You’ve seen the signs. A stain on the ceiling, or water pooling on the floor – these are signs every homeowner dreads. You have a water leak on your hands.
More than just a nuisance, a water leak can cause significant damage to your ceiling and floor. Even if you are well insured, you’ll still be on the hook for paying the deductible, so you want to track down the source of the leak and do it quickly. The trick is to try to find it without tearing apart the ceiling and walls.
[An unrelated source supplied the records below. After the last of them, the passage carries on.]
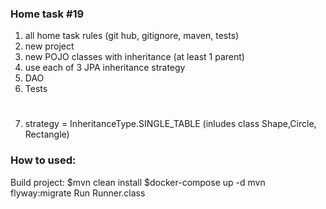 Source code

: ###    Home task #19
1. all home task rules (git hub, gitignore, maven, tests)
2. new project
3. new POJO classes with inheritance (at least 1 parent)
4. use each of 3 JPA inheritance strategy
5. DAO
6. Tests

# 
7. strategy = InheritanceType.SINGLE_TABLE (inludes class Shape,Circle, Rectangle)

###   How to used:

Build project: $mvn clean install
$docker-compose up -d
mvn flyway:migrate
Run Runner.class
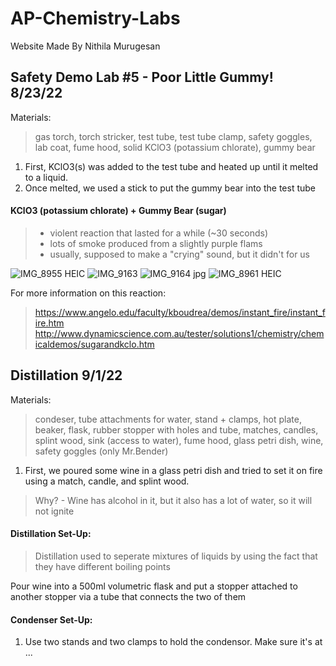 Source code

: # AP-Chemistry-Labs
Website Made By Nithila Murugesan
## Safety Demo Lab #5 - Poor Little Gummy! 8/23/22
Materials: 
> gas torch, torch stricker, test tube, test tube clamp, safety goggles, lab coat, fume hood, solid KClO3 (potassium chlorate), gummy bear

1. First, KClO3(s) was added to the test tube and heated up until it melted to a liquid.
2. Once melted, we used a stick to put the gummy bear into the test tube

#### KClO3 (potassium chlorate) + Gummy Bear (sugar)
> + violent reaction that lasted for a while (~30 seconds)
> + lots of smoke produced from a slightly purple flams
> + usually, supposed to make a "crying" sound, but it didn't for us

![IMG_8955 HEIC](https://user-images.githubusercontent.com/114519453/193721478-7d433f93-cf30-4416-89f6-33ffc4e8fe6d.jpeg)
![IMG_9163](https://user-images.githubusercontent.com/114519453/193721501-0b7e951b-be01-489d-80a9-a623145bd1bb.jpg)
![IMG_9164 jpg](https://user-images.githubusercontent.com/114519453/193721508-546c0bb8-9100-49ba-8acb-72e1e53df3a8.jpeg)
![IMG_8961 HEIC](https://user-images.githubusercontent.com/114519453/193721520-8dce3303-9b2b-442d-b58f-857102278988.jpeg)

For more information on this reaction:
> <https://www.angelo.edu/faculty/kboudrea/demos/instant_fire/instant_fire.htm>
> <http://www.dynamicscience.com.au/tester/solutions1/chemistry/chemicaldemos/sugarandkclo.htm>

## Distillation 9/1/22
Materials: 
> condeser, tube attachments for water, stand + clamps, hot plate, beaker, flask, rubber stopper with holes and tube, matches, candles, splint wood, sink (access to water), fume hood, glass petri dish, wine, safety goggles (only Mr.Bender)

1. First, we poured some wine in a glass petri dish and tried to set it on fire using a match, candle, and splint wood. 
> Why? - Wine has alcohol in it, but it also has a lot of water, so it will not ignite

#### Distillation Set-Up:
> Distillation used to seperate mixtures of liquids by using the fact that they have different boiling points

Pour wine into a 500ml volumetric flask and put a stopper attached to another stopper via a tube that connects the two of them 

#### Condenser Set-Up:
1. Use two stands and two clamps to hold the condensor. Make sure it's at ...

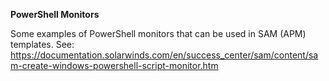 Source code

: **PowerShell Monitors**

Some examples of PowerShell monitors that can be used in SAM (APM) templates.
See: https://documentation.solarwinds.com/en/success_center/sam/content/sam-create-windows-powershell-script-monitor.htm

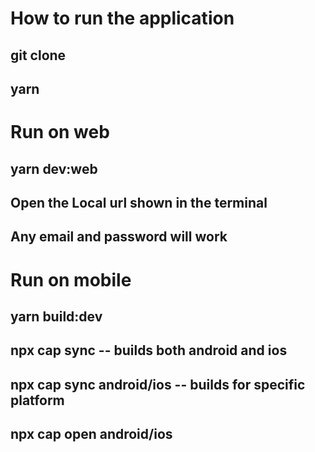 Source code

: # How to run the application

## git clone <url>
## yarn

# Run on web

## yarn dev:web
## Open the Local url shown in the terminal
## Any email and password will work

# Run on mobile

## yarn build:dev
## npx cap sync  -- builds both android and ios
## npx cap sync android/ios  -- builds for specific platform
## npx cap open android/ios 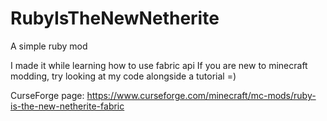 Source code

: # RubyIsTheNewNetherite
A simple ruby mod

I made it while learning how to use fabric api
If you are new to minecraft modding, try looking at my code alongside a tutorial =)

CurseForge page: https://www.curseforge.com/minecraft/mc-mods/ruby-is-the-new-netherite-fabric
One common cause of roof leaks is ice damming. Ice damming happens when an excessive amount of ice builds up along the edge of the roof. That ice blocks the melting snow from running off the roof, allowing the water to back up and seep under the roofing materials and inside the house. If the leak is coming from ice damming, you will typically see water or stains on the ceiling close to the outside wall, or on the outside wall itself. If the water or stain is more than five feet from an outer wall, it is probably the result of a damaged roof.
Bathrooms are tricky when it comes to finding leaks. There are three types to watch out for:
- A water supply leak – This happens when the water supply to a fixture is not tight enough or a joint in the pipe has failed. It usually manifests itself as a continuous stream or drip of water to the affected area. Finding a leak under the sink or behind the toilet is usually easy. However, if the leak is coming from the shower valve and you don’t have easy access, you may have to cut a hole in the wall behind the shower.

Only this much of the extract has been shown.